English school board promising fight over CAQ's abolition plan
Quebec's incoming government plans to scrap elected boards
Quebec's incoming premier will have a constitutional legal battle on his hands if his government goes ahead with a plan to eliminate the province's elected school boards, vows the head of western Quebec's English-language school board.
"We have the right to take this all the way to the Supreme Court," said Western Québec School Board chair James Shea.
During his first news conference following Monday's historic vote, premier-designate François Legault confirmed his Coalition Avenir Québec (CAQ) government intends to abolish all elected school boards and replace them with "service centres," a term he's yet to define.
Legault said it's one of several constitutional changes for which his government might invoke the notwithstanding clause.

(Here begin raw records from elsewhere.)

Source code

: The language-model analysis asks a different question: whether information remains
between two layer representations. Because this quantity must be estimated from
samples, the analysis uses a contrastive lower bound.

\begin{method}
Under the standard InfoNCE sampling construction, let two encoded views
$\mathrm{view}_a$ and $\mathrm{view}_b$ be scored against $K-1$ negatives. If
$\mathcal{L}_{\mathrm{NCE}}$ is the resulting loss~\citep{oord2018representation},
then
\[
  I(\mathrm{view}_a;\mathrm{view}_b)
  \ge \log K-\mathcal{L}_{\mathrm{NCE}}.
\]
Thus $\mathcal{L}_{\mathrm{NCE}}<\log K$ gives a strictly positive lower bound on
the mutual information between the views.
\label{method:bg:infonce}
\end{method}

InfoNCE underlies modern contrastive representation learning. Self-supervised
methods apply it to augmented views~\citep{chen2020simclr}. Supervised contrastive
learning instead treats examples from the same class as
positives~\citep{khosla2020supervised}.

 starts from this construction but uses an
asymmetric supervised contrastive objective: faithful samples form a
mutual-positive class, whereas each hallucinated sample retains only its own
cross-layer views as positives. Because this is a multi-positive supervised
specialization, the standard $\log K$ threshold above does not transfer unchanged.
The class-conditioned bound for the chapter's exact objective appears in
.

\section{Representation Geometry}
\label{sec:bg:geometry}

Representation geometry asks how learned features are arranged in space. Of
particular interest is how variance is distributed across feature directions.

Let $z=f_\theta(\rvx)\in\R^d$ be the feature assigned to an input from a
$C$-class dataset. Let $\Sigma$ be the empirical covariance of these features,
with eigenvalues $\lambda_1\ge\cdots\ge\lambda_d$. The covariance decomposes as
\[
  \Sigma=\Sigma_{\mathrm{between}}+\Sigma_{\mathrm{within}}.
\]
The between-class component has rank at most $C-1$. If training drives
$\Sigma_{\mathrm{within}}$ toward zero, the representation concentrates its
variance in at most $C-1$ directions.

Attempts by previous Quebec governments to tamper with English school boards, including the former Liberal government's Bill 86, fizzled under pressure from the province's anglophone minority.
Shea said the western Quebec board's lawyers are already sharpening their pencils for another fight.

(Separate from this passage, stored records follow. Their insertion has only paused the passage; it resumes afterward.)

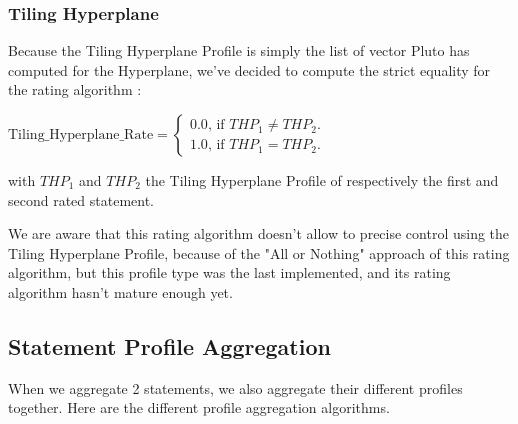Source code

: \documentclass[paper=a4, fontsize=11.5pt]{scrartcl}
\numberwithin{equation}{section}        %
\numberwithin{figure}{section}          %
\numberwithin{table}{section}               %
\begin{document}
        \subsubsection{Tiling Hyperplane}
            Because the Tiling Hyperplane Profile is simply the list of vector
            Pluto has computed for the Hyperplane, we've decided to compute the strict
            equality for the rating algorithm : 
            \begin{center}
                $ \mathrm{Tiling\_Hyperplane\_Rate} =  \left \{
                    \begin{array}{c}
                        0.0\text{, if } \mathit{THP}_1 \neq \mathit{THP}_2. \\
                        1.0\text{, if } \mathit{THP}_1 = \mathit{THP}_2.
                    \end{array} \right.$
            \end{center}
            with $\mathit{THP}_1$ and $\mathit{THP}_2$ the Tiling Hyperplane Profile of 
            respectively the first and second rated statement.

            We are aware that this rating algorithm doesn't allow to precise control using the
            Tiling Hyperplane Profile, because of the "All or Nothing" approach of this
            rating algorithm, but this profile type was the last implemented, and its rating
            algorithm hasn't mature enough yet.

    \subsection{Statement Profile Aggregation}
        When we aggregate 2 statements, we also aggregate their different profiles together.
        Here are the different profile aggregation algorithms.
\end{document}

"Our schools are the beacons of our community," he said.
Outgoing premier Philippe Couillard became a defender of the English boards, stating during the campaign that "English-speaking Quebecers are part of who we are. They have built Quebec with us. Their rights and their institutions matter to me."
Liberal André Fortin, who was re-elected in the Pontiac Monday, vowed on election night to support the English school boards in their fight to maintain the current structure.
But the CAQ argues the elected boards, most of which represent French-speaking students, are a waste of taxpayers' money.